The same uncertainly was echoed by Steve Huard, a communications consultant with the health department. The department orders vaccine on a weekly basis and, while it might try to obtain 3,000 doses in an order, the actual delivery may be for a mere 1,500 doses, he said. This circumstance means that more vaccine can be acquired only as part of the next weekly order, he added. Planning administration of the flu vaccine has become “a challenge,” he acknowledged, but he asserted “no one area of the county is being left out.”

Cindy Hardy, assistant nursing director at the health department, also emphasized that the South County was not being ignored.
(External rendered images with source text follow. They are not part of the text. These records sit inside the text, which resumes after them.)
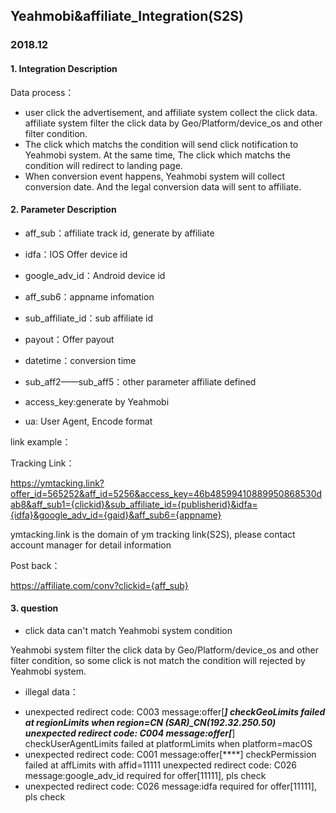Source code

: ## Yeahmobi&affiliate_Integration(S2S)
### 2018.12
#### 1. Integration Description

Data process：  



- user click the advertisement, and affiliate system collect the click data.
affiliate system filter the click data by Geo/Platform/device_os and other filter condition. 
- The click which matchs the condition will send click notification to Yeahmobi system. At the same time, The click which matchs the condition will redirect to landing page.
- When conversion event happens, Yeahmobi system will collect conversion date. And the legal conversion data will sent to affiliate.

#### 2. Parameter Description

- aff_sub：affiliate track id, generate by affiliate

- idfa：IOS Offer device id

- google_adv_id：Android device id

- aff_sub6：appname infomation

- sub_affiliate_id：sub affiliate id

- payout：Offer payout

- datetime：conversion time

- sub_aff2——sub_aff5：other parameter affiliate defined

- access_key:generate by Yeahmobi

- ua: User Agent, Encode format

link example：

Tracking Link：

<https://ymtacking.link?offer_id=565252&aff_id=5256&access_key=46b48599410889950868530dab8&aff_sub1={clickid}&sub_affiliate_id={publisherid}&idfa={idfa}&google_adv_id={gaid}&aff_sub6={appname}>

ymtacking.link is the domain of ym tracking link(S2S), please contact account manager for detail information

Post back：

<https://affiliate.com/conv?clickid={aff_sub}>

#### 3. question

- click data can't match Yeahmobi system condition

Yeahmobi system filter the click data by Geo/Platform/device_os and other filter condition, so some click is not match the condition will rejected by Yeahmobi system.

- illegal data：

+ unexpected redirect code: C003 message:offer[***] checkGeoLimits failed at regionLimits when region=CN (SAR)_CN(192.32.250.50)
unexpected redirect code: C004 message:offer[***] checkUserAgentLimits failed at platformLimits when platform=macOS
+ unexpected redirect code: C001 message:offer[****] checkPermission failed at affLimits with affid=11111
unexpected redirect code: C026 message:google_adv_id required for offer[11111], pls check
+ unexpected redirect code: C026 message:idfa required for offer[11111], pls check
Given the limited amount of vaccine that can be acquired by the department, it has chosen to focus first on the county’s school age population where the influenza can so easily spread due to the close quarters of classrooms and eating arrangements, she said. The plan, she noted, has been to spread what vaccine is on hand among the county’s large number of schools through the in-school and “after school” programs.

Both the county health department’s website and its call center supplies information about the swine flu vaccine distribution programs. The website address is www.SDHC.K12.FL.US/Flu and the call center telephone number is 813-307-8073. Permission forms for elementary age youngsters planning to obtain the vaccine at “after-school” sites in the future can be downloaded from the website or found at the vaccination centers.